Monday, 6 October 2014

Caching and Cache-Busting in AngularJS with HTTP interceptors

Loading On-Demand and Caching

I've written before about my own needs for caching and cache-busting when using RequireJS. Long story short, when I'm loading static resources (scripts / views etc) on demand from the server I want to do a little URL fiddling along the way. I want to do that to cater for these 2 scenarios:

  1. In Development - I want my URLs for static resources to have a unique querystring with each request to ensure that resources are loaded afresh each time. (eg so a GET request URL might look like this: "/app/layout/sidebar.html?v=IAmRandomYesRandomRandomIsWhatIAm58965782")
  2. In Production - I want my URLs for static resources to have a querystring with that is driven by the application version number. This means that static resources can potentially be cached with a given querystring - subsequent requests should result in a 304 status code (indicating “Not Modified”) and local cache should be used. But when a new version of the app is rolled out and the app version is incremented then the querystring will change and resources will be loaded anew. (eg a GET request URL might look like this: "/app/layout/sidebar.html?v=1.0.5389.16180")

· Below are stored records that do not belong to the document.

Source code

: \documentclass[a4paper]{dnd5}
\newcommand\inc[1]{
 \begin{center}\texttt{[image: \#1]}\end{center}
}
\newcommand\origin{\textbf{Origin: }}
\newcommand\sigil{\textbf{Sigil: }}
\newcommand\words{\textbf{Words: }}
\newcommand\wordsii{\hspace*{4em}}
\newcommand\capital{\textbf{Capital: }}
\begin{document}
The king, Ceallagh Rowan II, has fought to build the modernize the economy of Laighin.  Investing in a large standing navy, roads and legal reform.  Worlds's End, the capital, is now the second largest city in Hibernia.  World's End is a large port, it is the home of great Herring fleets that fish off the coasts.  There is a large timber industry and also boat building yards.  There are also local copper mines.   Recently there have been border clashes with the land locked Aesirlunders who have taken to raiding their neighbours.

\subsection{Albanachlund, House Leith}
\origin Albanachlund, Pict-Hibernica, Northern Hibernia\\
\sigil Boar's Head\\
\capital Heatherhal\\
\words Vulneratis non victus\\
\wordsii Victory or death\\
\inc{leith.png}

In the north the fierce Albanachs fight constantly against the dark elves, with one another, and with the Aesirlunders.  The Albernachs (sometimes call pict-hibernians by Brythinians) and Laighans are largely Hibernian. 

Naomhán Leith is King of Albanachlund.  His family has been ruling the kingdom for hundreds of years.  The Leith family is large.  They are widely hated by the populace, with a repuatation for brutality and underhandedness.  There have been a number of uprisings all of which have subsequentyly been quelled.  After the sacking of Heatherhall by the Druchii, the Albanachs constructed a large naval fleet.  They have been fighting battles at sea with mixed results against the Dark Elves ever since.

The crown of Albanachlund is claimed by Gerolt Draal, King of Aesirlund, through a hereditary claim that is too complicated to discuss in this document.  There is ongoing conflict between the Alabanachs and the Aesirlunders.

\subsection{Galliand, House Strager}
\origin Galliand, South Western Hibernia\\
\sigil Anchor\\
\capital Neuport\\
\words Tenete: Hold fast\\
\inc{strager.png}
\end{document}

Loading Views in AngularJS Using this Approach

I have exactly the same use cases when I'm using AngularJS for views. Out of the box with AngularJS 1.x views are loaded lazily (unlike controllers, services etc). For that reason I want to use the same approach I've outlined above to load my views. Also, I want to prepend my URLs with the root of my application - this allows me to cater for my app being deployed in a virtual folder.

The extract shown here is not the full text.